What Is a Virtual Currency?

A virtual currency is a digital representation of value only available electronically. It is stored and transacted through designated software, mobile, or computer applications. Transactions involving virtual currencies occur through secure, dedicated networks or the internet. They are issued by private parties or groups of developers and are mostly unregulated.

Virtual currencies are a subset of digital currencies, such as cryptocurrencies and tokens, issued by private organizations. Virtual currencies can allow for faster transaction speeds, ease of use, and broad access. However, virtual currencies can be hacked through software used to access them and are not regulated, so there is generally no legal recourse for users if they are victims of an attack.

Key Takeaways

  • Virtual currencies are digital representations of value whose transactions occur on online networks or the internet.
  • All virtual currencies are digital currencies, but the opposite is not true.
  • Virtual currencies are issued by private organizations or groups of developers and are mostly unregulated.
  • Virtual currencies strive to increase transaction speeds by removing intermediaries from the process, but they are also susceptible to hacks and online scams.

Understanding Virtual Currencies 

Virtual currencies are a form of digital currency. They are issued by private parties, such as a group of developers or organizations, and are intended only for online use—they do not have a physical incarnation like paper money. Thus, they are different from digital representations of officially issued digital currency, also called central bank digital currency (CBDC).


The term virtual currency came into existence in 2012 when the European Central Bank (ECB) defined it to classify types of "digital money in an unregulated environment, issued and controlled by its developers and used as a payment method among members of a specific virtual community."

In 2023, The European Union published a broad definition in its Markets In Crypto Assets (MiCA) regulation. "Crypto-assets are digital representations of value or of rights that have the potential to bring significant benefits to market participants, including retail holders of crypto-assets." Because virtual currencies represent value, they fall under MiCA jurisdiction in the EU.

The Internal Revenue Service (IRS) in the United States describes virtual currencies as "digital representations of value, other than a representation of the U.S. dollar or a foreign currency ("real currency"), that function as a unit of account, a store of value, and a medium of exchange."  It also taxes trades involving certain virtual currency types, such as cryptocurrencies.

In the United States, home to the world's most sophisticated financial markets, virtual currencies are unregulated. But regulation is seriously being considered by authorities. The trading watchdog Securities and Exchange Commission (SEC) has brought U.S.-based cryptocurrency exchanges under its supervision and continues to scrutinize all crypto-related products. Regulation for stablecoins, another form of virtual currency, is also in the works.
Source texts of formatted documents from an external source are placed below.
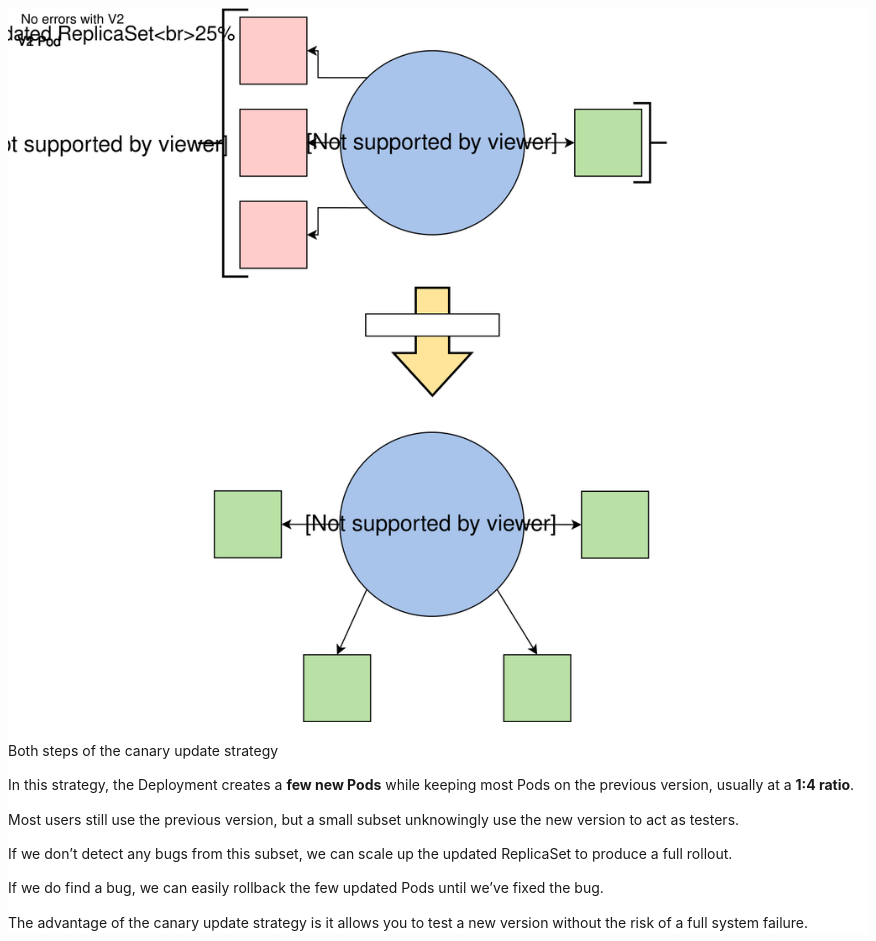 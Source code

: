 ![Both steps of the canary update strategy](https://raw.githubusercontent.com/vorlon001/TARDIS-network/main/IMAGES/5388790506979328.svg)

Both steps of the canary update strategy

In this strategy, the Deployment creates a **few new Pods** while keeping most Pods on the previous version, usually at a **1:4 ratio**.

Most users still use the previous version, but a small subset unknowingly use the new version to act as testers.

If we don’t detect any bugs from this subset, we can scale up the updated ReplicaSet to produce a full rollout.

If we do find a bug, we can easily rollback the few updated Pods until we’ve fixed the bug.

The advantage of the canary update strategy is it allows you to test a new version without the risk of a full system failure.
How Virtual Currencies are Used

Originally released as payment methods, virtual currencies have somewhat failed to take off as a medium of exchange in mainstream society. Most commonly, they are purchased and sold by investors and traders on cryptocurrency exchanges to profit from volatile price fluctuations.
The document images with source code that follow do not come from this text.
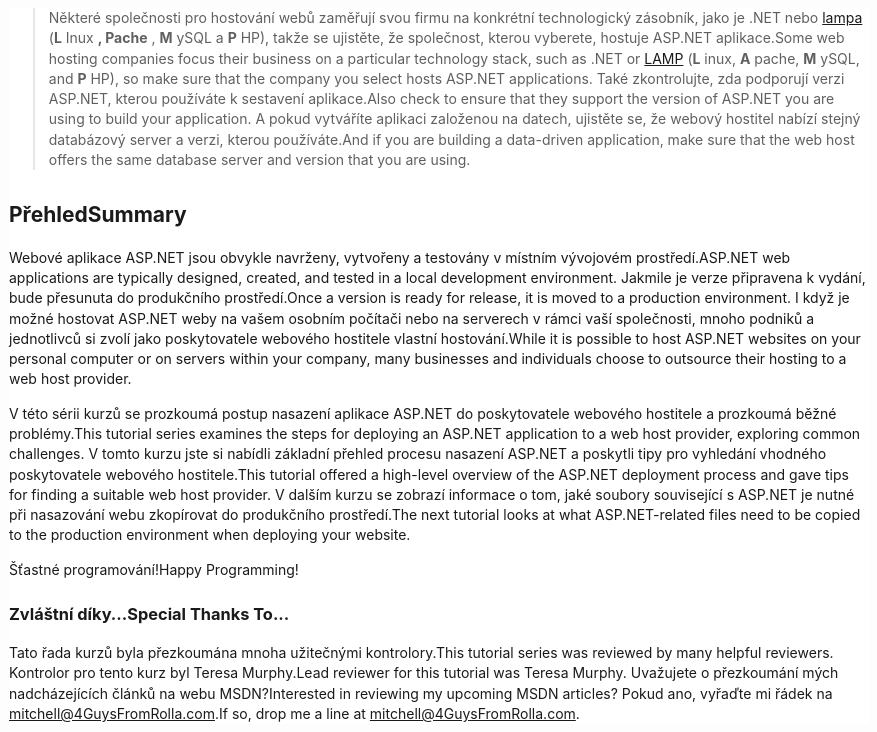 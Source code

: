 > <span data-ttu-id="dea8c-180">Některé společnosti pro hostování webů zaměřují svou firmu na konkrétní technologický zásobník, jako je .NET nebo [lampa](http://en.wikipedia.org/wiki/LAMP_stack) (**L** Inux **, Pache** , **M** ySQL a **P** HP), takže se ujistěte, že společnost, kterou vyberete, hostuje ASP.NET aplikace.</span><span class="sxs-lookup"><span data-stu-id="dea8c-180">Some web hosting companies focus their business on a particular technology stack, such as .NET or [LAMP](http://en.wikipedia.org/wiki/LAMP_stack) (**L** inux, **A** pache, **M** ySQL, and **P** HP), so make sure that the company you select hosts ASP.NET applications.</span></span> <span data-ttu-id="dea8c-181">Také zkontrolujte, zda podporují verzi ASP.NET, kterou používáte k sestavení aplikace.</span><span class="sxs-lookup"><span data-stu-id="dea8c-181">Also check to ensure that they support the version of ASP.NET you are using to build your application.</span></span> <span data-ttu-id="dea8c-182">A pokud vytváříte aplikaci založenou na datech, ujistěte se, že webový hostitel nabízí stejný databázový server a verzi, kterou používáte.</span><span class="sxs-lookup"><span data-stu-id="dea8c-182">And if you are building a data-driven application, make sure that the web host offers the same database server and version that you are using.</span></span>

## <a name="summary"></a><span data-ttu-id="dea8c-183">Přehled</span><span class="sxs-lookup"><span data-stu-id="dea8c-183">Summary</span></span>

<span data-ttu-id="dea8c-184">Webové aplikace ASP.NET jsou obvykle navrženy, vytvořeny a testovány v místním vývojovém prostředí.</span><span class="sxs-lookup"><span data-stu-id="dea8c-184">ASP.NET web applications are typically designed, created, and tested in a local development environment.</span></span> <span data-ttu-id="dea8c-185">Jakmile je verze připravena k vydání, bude přesunuta do produkčního prostředí.</span><span class="sxs-lookup"><span data-stu-id="dea8c-185">Once a version is ready for release, it is moved to a production environment.</span></span> <span data-ttu-id="dea8c-186">I když je možné hostovat ASP.NET weby na vašem osobním počítači nebo na serverech v rámci vaší společnosti, mnoho podniků a jednotlivců si zvolí jako poskytovatele webového hostitele vlastní hostování.</span><span class="sxs-lookup"><span data-stu-id="dea8c-186">While it is possible to host ASP.NET websites on your personal computer or on servers within your company, many businesses and individuals choose to outsource their hosting to a web host provider.</span></span>

<span data-ttu-id="dea8c-187">V této sérii kurzů se prozkoumá postup nasazení aplikace ASP.NET do poskytovatele webového hostitele a prozkoumá běžné problémy.</span><span class="sxs-lookup"><span data-stu-id="dea8c-187">This tutorial series examines the steps for deploying an ASP.NET application to a web host provider, exploring common challenges.</span></span> <span data-ttu-id="dea8c-188">V tomto kurzu jste si nabídli základní přehled procesu nasazení ASP.NET a poskytli tipy pro vyhledání vhodného poskytovatele webového hostitele.</span><span class="sxs-lookup"><span data-stu-id="dea8c-188">This tutorial offered a high-level overview of the ASP.NET deployment process and gave tips for finding a suitable web host provider.</span></span> <span data-ttu-id="dea8c-189">V dalším kurzu se zobrazí informace o tom, jaké soubory související s ASP.NET je nutné při nasazování webu zkopírovat do produkčního prostředí.</span><span class="sxs-lookup"><span data-stu-id="dea8c-189">The next tutorial looks at what ASP.NET-related files need to be copied to the production environment when deploying your website.</span></span>

<span data-ttu-id="dea8c-190">Šťastné programování!</span><span class="sxs-lookup"><span data-stu-id="dea8c-190">Happy Programming!</span></span>

### <a name="special-thanks-to"></a><span data-ttu-id="dea8c-191">Zvláštní díky...</span><span class="sxs-lookup"><span data-stu-id="dea8c-191">Special Thanks To...</span></span>

<span data-ttu-id="dea8c-192">Tato řada kurzů byla přezkoumána mnoha užitečnými kontrolory.</span><span class="sxs-lookup"><span data-stu-id="dea8c-192">This tutorial series was reviewed by many helpful reviewers.</span></span> <span data-ttu-id="dea8c-193">Kontrolor pro tento kurz byl Teresa Murphy.</span><span class="sxs-lookup"><span data-stu-id="dea8c-193">Lead reviewer for this tutorial was Teresa Murphy.</span></span> <span data-ttu-id="dea8c-194">Uvažujete o přezkoumání mých nadcházejících článků na webu MSDN?</span><span class="sxs-lookup"><span data-stu-id="dea8c-194">Interested in reviewing my upcoming MSDN articles?</span></span> <span data-ttu-id="dea8c-195">Pokud ano, vyřaďte mi řádek na [mitchell@4GuysFromRolla.com](mailto:mitchell@4GuysFromRolla.com).</span><span class="sxs-lookup"><span data-stu-id="dea8c-195">If so, drop me a line at [mitchell@4GuysFromRolla.com](mailto:mitchell@4GuysFromRolla.com).</span></span>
However, they are also used in some countries by people who don't have access to other payment methods or financial services. In its 2023 Geography of Cryptocurrency Report, blockchain and crypto-assets analysis firm Chainalysis reported that cryptocurrency adoption is down from previous years; however, lower middle-income countries are adopting these currencies at a much higher rate than others.

The Federal Reserve released a discussion paper in January 2022 on the pros and cons of a possible U.S. central bank digital currency (CBDC). The central bank identified the paper as one for discussion rather than a verdict on any policy outcome and invited the public to comment on its contents.
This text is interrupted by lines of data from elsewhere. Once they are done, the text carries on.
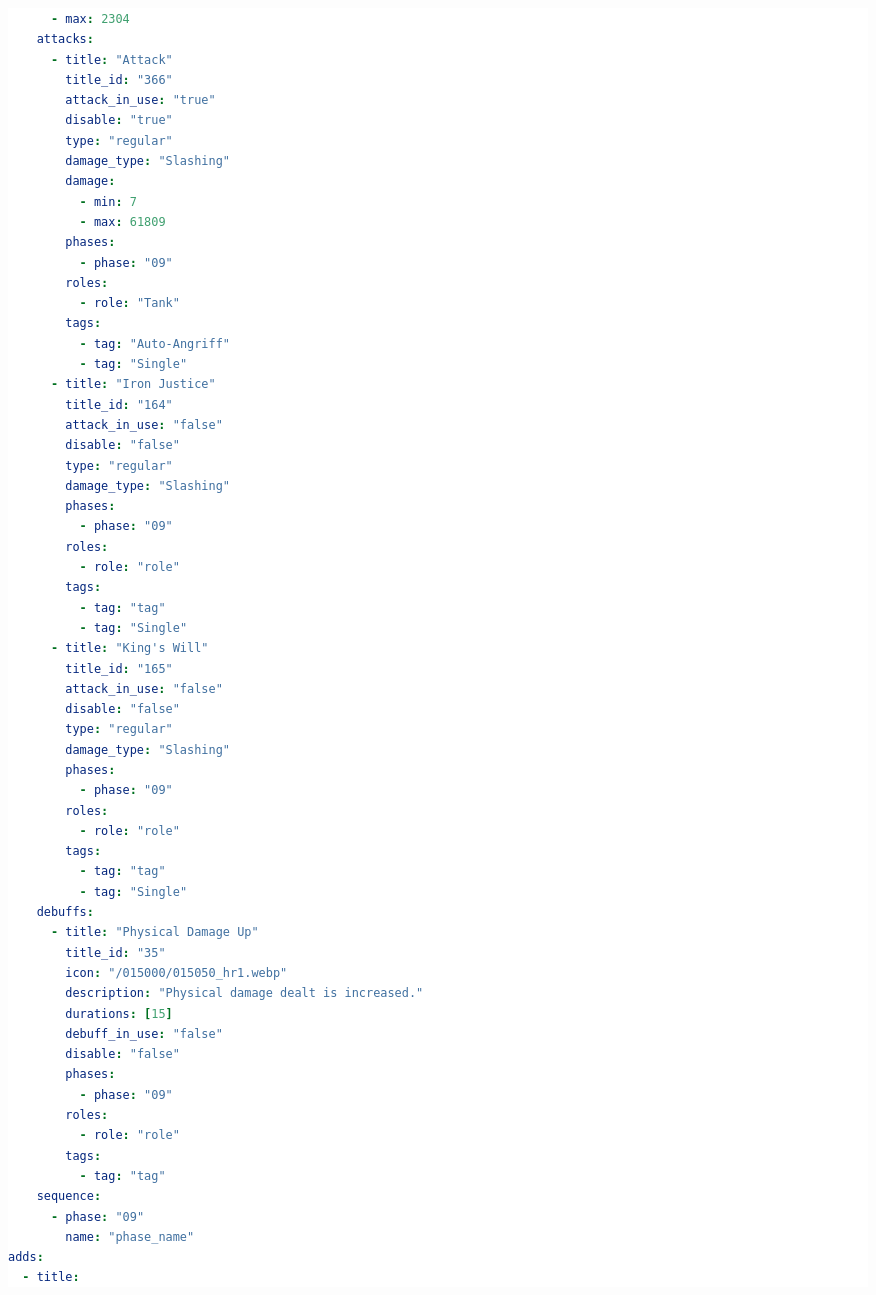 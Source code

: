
 ```yaml
      - max: 2304
    attacks:
      - title: "Attack"
        title_id: "366"
        attack_in_use: "true"
        disable: "true"
        type: "regular"
        damage_type: "Slashing"
        damage:
          - min: 7
          - max: 61809
        phases:
          - phase: "09"
        roles:
          - role: "Tank"
        tags:
          - tag: "Auto-Angriff"
          - tag: "Single"
      - title: "Iron Justice"
        title_id: "164"
        attack_in_use: "false"
        disable: "false"
        type: "regular"
        damage_type: "Slashing"
        phases:
          - phase: "09"
        roles:
          - role: "role"
        tags:
          - tag: "tag"
          - tag: "Single"
      - title: "King's Will"
        title_id: "165"
        attack_in_use: "false"
        disable: "false"
        type: "regular"
        damage_type: "Slashing"
        phases:
          - phase: "09"
        roles:
          - role: "role"
        tags:
          - tag: "tag"
          - tag: "Single"
    debuffs:
      - title: "Physical Damage Up"
        title_id: "35"
        icon: "/015000/015050_hr1.webp"
        description: "Physical damage dealt is increased."
        durations: [15]
        debuff_in_use: "false"
        disable: "false"
        phases:
          - phase: "09"
        roles:
          - role: "role"
        tags:
          - tag: "tag"
    sequence:
      - phase: "09"
        name: "phase_name"
adds:
  - title:
```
Types of Virtual Currencies 

Depending on their operating network, virtual currencies are classified as follows: 

Closed Virtual Currency

As the name suggests, a closed virtual currency operates in a controlled and private ecosystem. It cannot be converted into another virtual currency or a real-world fiat currency. Examples of closed virtual currencies are currencies in gaming systems. Though such currencies can be used in their respective environments (in this case, games), they cannot generally be converted into real-world cash.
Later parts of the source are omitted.